# Task details
Below are lines of data, and only some are wanted. Please repeat exactly those from the line that has "Hey everyone, it" through the line that has "1. Get To taste Pepper".

# Exercise material

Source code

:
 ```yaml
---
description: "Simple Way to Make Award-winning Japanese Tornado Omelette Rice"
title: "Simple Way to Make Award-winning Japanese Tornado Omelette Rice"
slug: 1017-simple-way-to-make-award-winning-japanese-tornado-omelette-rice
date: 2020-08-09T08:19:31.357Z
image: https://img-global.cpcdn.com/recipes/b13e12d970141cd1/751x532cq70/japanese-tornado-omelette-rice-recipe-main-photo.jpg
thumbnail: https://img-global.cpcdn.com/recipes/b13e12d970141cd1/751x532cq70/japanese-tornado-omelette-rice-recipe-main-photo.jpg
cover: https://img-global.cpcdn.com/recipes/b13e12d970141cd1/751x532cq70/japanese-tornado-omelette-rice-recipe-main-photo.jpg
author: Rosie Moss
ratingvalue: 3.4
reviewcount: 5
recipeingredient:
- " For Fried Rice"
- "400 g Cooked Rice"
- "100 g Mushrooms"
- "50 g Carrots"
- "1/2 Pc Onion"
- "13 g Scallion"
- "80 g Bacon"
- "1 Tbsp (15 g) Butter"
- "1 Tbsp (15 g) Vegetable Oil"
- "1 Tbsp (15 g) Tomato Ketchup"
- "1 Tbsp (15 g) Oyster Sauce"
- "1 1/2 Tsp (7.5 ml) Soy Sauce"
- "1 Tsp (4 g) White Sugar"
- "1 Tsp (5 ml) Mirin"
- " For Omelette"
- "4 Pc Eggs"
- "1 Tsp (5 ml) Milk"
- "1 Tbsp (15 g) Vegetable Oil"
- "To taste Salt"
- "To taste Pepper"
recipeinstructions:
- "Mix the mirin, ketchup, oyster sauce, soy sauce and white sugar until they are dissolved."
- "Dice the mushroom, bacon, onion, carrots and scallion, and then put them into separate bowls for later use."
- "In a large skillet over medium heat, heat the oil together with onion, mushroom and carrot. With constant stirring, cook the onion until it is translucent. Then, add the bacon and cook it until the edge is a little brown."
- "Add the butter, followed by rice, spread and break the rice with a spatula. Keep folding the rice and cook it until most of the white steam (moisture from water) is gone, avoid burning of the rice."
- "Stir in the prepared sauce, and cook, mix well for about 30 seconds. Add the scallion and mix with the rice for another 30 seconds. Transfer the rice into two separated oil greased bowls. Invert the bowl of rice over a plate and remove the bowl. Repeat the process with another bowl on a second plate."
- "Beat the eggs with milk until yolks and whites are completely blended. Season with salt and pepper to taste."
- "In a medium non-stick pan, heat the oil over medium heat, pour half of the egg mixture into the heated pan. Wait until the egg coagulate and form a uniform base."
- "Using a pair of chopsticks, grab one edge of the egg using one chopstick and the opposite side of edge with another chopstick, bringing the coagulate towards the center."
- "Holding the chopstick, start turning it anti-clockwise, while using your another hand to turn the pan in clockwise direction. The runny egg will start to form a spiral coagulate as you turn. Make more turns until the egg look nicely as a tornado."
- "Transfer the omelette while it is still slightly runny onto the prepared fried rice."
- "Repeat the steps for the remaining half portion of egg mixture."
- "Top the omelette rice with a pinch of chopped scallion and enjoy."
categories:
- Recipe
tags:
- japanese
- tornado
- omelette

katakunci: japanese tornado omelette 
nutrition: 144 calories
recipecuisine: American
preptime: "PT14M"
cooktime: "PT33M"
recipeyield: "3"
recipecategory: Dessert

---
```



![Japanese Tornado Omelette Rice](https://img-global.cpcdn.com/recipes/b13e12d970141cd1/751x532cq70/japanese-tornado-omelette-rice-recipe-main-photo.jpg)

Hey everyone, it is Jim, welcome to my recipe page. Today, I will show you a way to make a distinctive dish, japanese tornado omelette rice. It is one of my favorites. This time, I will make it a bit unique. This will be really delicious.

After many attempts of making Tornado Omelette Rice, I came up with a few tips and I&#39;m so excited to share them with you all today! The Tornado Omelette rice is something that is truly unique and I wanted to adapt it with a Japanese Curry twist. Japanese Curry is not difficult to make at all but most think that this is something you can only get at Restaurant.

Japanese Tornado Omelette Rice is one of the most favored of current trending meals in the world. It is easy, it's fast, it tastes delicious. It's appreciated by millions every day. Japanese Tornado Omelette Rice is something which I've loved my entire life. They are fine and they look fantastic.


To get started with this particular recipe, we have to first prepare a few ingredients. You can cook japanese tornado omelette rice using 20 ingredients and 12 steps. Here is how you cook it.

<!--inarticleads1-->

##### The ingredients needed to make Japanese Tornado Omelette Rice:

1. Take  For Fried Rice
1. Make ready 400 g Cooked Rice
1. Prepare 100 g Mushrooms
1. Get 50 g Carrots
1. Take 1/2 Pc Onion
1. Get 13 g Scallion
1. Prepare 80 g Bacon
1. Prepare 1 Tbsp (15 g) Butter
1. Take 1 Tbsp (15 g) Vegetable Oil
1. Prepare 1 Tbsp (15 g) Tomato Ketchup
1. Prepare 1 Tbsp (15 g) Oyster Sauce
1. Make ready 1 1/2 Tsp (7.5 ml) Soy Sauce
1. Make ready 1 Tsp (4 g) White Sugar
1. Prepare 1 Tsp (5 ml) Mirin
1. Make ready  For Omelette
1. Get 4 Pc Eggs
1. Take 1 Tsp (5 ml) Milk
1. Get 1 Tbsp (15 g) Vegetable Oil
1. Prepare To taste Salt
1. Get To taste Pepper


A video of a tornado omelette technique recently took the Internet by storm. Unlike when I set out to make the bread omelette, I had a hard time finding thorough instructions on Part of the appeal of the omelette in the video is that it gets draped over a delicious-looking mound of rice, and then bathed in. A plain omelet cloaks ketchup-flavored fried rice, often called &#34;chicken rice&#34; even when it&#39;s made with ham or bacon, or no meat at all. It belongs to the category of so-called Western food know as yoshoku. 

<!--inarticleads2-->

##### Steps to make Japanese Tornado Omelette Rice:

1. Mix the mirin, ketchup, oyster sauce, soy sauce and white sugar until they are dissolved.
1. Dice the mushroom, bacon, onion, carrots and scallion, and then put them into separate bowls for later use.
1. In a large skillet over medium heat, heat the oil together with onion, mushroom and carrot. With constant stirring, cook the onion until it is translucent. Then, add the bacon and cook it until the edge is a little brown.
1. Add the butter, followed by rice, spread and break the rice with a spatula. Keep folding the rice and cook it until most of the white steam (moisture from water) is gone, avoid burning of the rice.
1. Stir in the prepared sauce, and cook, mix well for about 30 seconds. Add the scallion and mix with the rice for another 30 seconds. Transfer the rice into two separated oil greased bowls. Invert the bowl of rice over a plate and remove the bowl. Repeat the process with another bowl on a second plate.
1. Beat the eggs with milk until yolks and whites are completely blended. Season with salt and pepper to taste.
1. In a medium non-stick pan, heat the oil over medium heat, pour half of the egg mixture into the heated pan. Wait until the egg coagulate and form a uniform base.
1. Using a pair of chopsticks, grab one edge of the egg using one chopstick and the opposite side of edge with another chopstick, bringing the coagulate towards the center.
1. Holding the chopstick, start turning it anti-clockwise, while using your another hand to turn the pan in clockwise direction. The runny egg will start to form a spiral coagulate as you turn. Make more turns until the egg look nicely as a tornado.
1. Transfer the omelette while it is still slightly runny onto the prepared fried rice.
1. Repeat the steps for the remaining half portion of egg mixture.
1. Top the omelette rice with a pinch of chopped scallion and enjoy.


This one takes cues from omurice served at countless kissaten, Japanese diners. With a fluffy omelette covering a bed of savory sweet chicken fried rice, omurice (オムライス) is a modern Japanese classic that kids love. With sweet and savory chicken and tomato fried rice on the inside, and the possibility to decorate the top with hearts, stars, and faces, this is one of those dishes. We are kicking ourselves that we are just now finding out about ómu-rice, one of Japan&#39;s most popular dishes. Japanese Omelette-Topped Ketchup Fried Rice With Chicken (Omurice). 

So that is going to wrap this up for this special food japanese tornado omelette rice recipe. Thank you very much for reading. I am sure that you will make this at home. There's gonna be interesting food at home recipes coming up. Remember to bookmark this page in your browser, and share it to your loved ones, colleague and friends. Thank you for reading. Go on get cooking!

# Result for this task
Hey everyone, it is Jim, welcome to my recipe page. Today, I will show you a way to make a distinctive dish, japanese tornado omelette rice. It is one of my favorites. This time, I will make it a bit unique. This will be really delicious.

After many attempts of making Tornado Omelette Rice, I came up with a few tips and I&#39;m so excited to share them with you all today! The Tornado Omelette rice is something that is truly unique and I wanted to adapt it with a Japanese Curry twist. Japanese Curry is not difficult to make at all but most think that this is something you can only get at Restaurant.

Japanese Tornado Omelette Rice is one of the most favored of current trending meals in the world. It is easy, it's fast, it tastes delicious. It's appreciated by millions every day. Japanese Tornado Omelette Rice is something which I've loved my entire life. They are fine and they look fantastic.


To get started with this particular recipe, we have to first prepare a few ingredients. You can cook japanese tornado omelette rice using 20 ingredients and 12 steps. Here is how you cook it.

<!--inarticleads1-->

##### The ingredients needed to make Japanese Tornado Omelette Rice:

1. Take  For Fried Rice
1. Make ready 400 g Cooked Rice
1. Prepare 100 g Mushrooms
1. Get 50 g Carrots
1. Take 1/2 Pc Onion
1. Get 13 g Scallion
1. Prepare 80 g Bacon
1. Prepare 1 Tbsp (15 g) Butter
1. Take 1 Tbsp (15 g) Vegetable Oil
1. Prepare 1 Tbsp (15 g) Tomato Ketchup
1. Prepare 1 Tbsp (15 g) Oyster Sauce
1. Make ready 1 1/2 Tsp (7.5 ml) Soy Sauce
1. Make ready 1 Tsp (4 g) White Sugar
1. Prepare 1 Tsp (5 ml) Mirin
1. Make ready  For Omelette
1. Get 4 Pc Eggs
1. Take 1 Tsp (5 ml) Milk
1. Get 1 Tbsp (15 g) Vegetable Oil
1. Prepare To taste Salt
1. Get To taste Pepper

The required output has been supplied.